To aid in your annual reflection, here is a list of everything you likely already forgot happened, or didn’t even realize occurred, in 2020. These events may fall under any of the following categories: news you simply decided to reject for the time being (not today, aliens), dumb shit you probably enjoyed for one day and then immediately erased from your mind to make room for fresh horrors, and actually important stuff you probably just missed while you were obsessively washing your hands (read: crying). In other words, it’s—aptly—a chaotic mess.
January 2: The U.S. killed Iranian General Qassem Soleimani via drone strike, bringing us to the brink of war. (Great start!)
January 2: Dr. Phil put his hideous mansion up for sale.
January 11: Goop released a $75 candle called “This Smells Like My Vagina.” (And premiered the Goop Lab show on Netflix about two weeks later.)
January 22: Planters killed off Mr. Peanut as part of a Super Bowl ad campaign.
January 27: Planters cancelled Mr. Peanut’s televised funeral out of respect for Kobe Bryant.

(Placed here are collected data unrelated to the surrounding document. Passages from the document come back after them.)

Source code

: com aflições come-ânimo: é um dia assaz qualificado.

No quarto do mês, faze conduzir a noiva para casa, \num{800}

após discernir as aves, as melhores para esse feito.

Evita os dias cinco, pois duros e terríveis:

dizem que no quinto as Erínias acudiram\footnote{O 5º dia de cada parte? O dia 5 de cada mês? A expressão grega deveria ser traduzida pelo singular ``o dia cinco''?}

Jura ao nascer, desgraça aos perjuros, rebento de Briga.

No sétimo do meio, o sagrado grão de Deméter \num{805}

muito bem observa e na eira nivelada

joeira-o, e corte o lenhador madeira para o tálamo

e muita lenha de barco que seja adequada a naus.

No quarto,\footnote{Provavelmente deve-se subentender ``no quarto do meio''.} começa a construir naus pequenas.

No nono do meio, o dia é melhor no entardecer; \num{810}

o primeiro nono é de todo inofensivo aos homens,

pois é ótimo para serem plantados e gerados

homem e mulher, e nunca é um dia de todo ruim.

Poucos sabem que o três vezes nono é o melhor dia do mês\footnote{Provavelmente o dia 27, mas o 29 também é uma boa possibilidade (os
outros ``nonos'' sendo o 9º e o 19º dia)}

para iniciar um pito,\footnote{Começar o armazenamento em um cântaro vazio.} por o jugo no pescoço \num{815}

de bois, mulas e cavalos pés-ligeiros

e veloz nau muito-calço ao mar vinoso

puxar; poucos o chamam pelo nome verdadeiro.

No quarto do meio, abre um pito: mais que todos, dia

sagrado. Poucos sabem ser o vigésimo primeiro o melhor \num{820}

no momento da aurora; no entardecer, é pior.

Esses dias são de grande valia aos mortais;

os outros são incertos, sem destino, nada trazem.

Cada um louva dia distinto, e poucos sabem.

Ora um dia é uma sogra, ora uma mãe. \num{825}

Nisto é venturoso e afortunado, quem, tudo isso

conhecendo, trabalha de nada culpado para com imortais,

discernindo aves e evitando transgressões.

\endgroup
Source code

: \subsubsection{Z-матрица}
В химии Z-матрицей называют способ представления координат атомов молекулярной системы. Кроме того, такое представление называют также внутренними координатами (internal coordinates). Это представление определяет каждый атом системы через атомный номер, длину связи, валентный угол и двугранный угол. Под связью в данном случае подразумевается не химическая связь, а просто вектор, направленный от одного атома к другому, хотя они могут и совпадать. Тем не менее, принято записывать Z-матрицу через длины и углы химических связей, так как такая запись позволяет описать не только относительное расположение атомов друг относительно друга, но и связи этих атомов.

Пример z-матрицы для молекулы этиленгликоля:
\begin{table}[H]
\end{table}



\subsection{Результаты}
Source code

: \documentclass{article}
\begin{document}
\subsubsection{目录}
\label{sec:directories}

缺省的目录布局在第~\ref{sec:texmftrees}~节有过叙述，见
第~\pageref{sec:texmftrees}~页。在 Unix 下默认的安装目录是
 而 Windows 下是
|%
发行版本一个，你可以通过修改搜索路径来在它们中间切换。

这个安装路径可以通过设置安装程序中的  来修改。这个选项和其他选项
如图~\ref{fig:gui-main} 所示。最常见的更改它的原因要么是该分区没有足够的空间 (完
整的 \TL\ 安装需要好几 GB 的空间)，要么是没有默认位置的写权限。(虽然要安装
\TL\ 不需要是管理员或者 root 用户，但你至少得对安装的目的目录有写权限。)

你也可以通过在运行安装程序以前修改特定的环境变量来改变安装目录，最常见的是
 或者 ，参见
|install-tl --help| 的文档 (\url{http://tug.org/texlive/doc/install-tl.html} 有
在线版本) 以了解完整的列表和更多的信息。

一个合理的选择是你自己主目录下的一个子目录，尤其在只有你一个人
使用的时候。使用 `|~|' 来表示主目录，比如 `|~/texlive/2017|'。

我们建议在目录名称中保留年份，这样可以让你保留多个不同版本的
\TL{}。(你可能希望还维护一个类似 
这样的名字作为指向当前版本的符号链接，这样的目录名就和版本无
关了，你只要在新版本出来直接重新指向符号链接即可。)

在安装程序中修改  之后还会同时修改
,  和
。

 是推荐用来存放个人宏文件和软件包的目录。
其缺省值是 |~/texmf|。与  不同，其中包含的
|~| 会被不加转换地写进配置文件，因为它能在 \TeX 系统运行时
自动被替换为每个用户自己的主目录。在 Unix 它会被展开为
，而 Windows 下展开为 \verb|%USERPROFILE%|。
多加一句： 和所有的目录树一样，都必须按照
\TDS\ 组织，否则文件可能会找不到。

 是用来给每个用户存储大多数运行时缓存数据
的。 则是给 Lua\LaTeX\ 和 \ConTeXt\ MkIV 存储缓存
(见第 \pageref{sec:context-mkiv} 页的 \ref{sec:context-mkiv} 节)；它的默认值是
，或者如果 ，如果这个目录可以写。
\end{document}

February 2: Donald Trump congratulated the “Great State of Kansas” for Kansas City Chiefs’ Super Bowl win.
February 5: The Senate acquitted Donald Trump following his impeachment in December.
February 13: Love Is Blind premiered, accidentally foreshadowing our collective isolation to come.
February 17: FC Barcelona was accused of hiring influencers to troll its own players.
March 2: Chris Matthews abruptly resigned live on air.
March 4: We got coronavirus porn. That was fast.
March 4: Paris Hilton revealed, yet again, that her baby voice has been fake all along.
March 17: Vanessa Hudgens shared inspiring words about the pandemic with her Instagram followers: “Yeah, people are gonna die, which is terrible but… inevitable?”
March 18: Celebrities gave us the “Imagine” video, the very last thing we needed.
March 20: Michelle Obama, Oprah, Rihanna, and 100,000 other people all tuned into IG Live to watch D-Nice play music.
March 25: NYC “ran out” of dogs and cats to adopt.
March 26: We got approximately two seconds of new Rihanna music.
April 2: People in the UK began burning down 5G towers because of a conspiracy theory claiming that 5G causes COVID-19.
April 7: Stanford researchers created a smart toilet that identifies you based on your “anal print.”
April 8: Architectural Digest gave us a look inside Drake’s ridiculously fugly mansion.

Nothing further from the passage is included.